## Source data
======

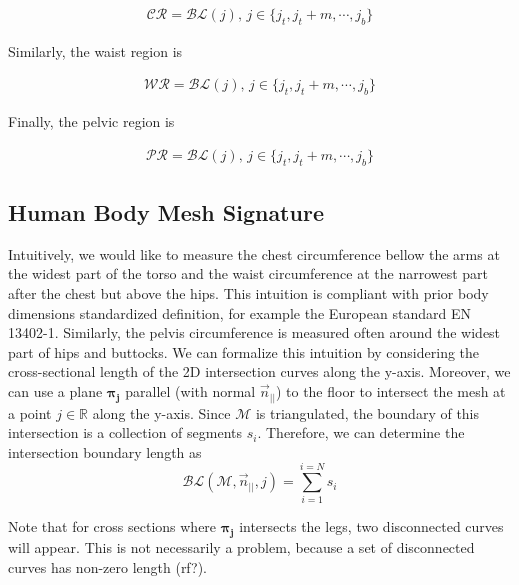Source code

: \documentclass[runningheads, orivec]{llncs}
\begin{document}
\begin{align}
\mathcal{CR} = \mathcal{BL}(j), \, j \in \{j_t, j_t+m, \cdots, j_b\}
\end{align}

Similarly, the waist region is

\begin{align}
\mathcal{WR} = \mathcal{BL}(j), \, j \in \{j_t, j_t+m, \cdots, j_b\}
\end{align}

Finally, the pelvic region is

\begin{align}
\mathcal{PR} = \mathcal{BL}(j), \, j \in \{j_t, j_t+m, \cdots, j_b\}
\end{align}

\subsection{Human Body Mesh Signature}\label{subsec:hbm_signature}
Intuitively, we would like to measure the chest circumference bellow the arms 
at the widest part of the torso and the waist circumference at the 
narrowest part after the chest but above the hips. This intuition is compliant 
with prior body dimensions standardized definition, for example the European 
standard EN 13402-1. Similarly, the pelvis 
circumference is measured often around the widest part of hips and 
buttocks. We 
can formalize this intuition by considering the cross-sectional length of the 
2D intersection curves\cite{book.compu.topo} along the y-axis. Moreover, we 
can 
use a plane $\boldsymbol{\pi_j}$ parallel (with normal $\vec{n}_{||}$) to the 
floor to intersect the mesh at a point $j \in 
\mathbb{R}$ along the y-axis. Since $\mathcal{M}$ is triangulated, the boundary 
of this 
intersection is a collection of segments $s_i$. Therefore, we can 
determine the intersection boundary length as
\begin{equation}
\mathcal{BL}(\mathcal{M}, \vec{n}_{||}, j) = \sum_{i = 
	1}^{i = N}s_i
\end{equation}

Note that for cross sections where $\boldsymbol{\pi_j}$ intersects the legs, 
two 
disconnected curves will appear. This is not necessarily a problem, because a 
set of disconnected curves has non-zero length (rf?).
\end{document}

======

## Task objective
Look in the material above for the line with "Intuitively, we would" and the line with "narrowest part after", and transcribe exactly those lines and all lines between them, nothing more.

## Answer to the problem
Intuitively, we would like to measure the chest circumference bellow the arms 
at the widest part of the torso and the waist circumference at the 
narrowest part after the chest but above the hips. This intuition is compliant 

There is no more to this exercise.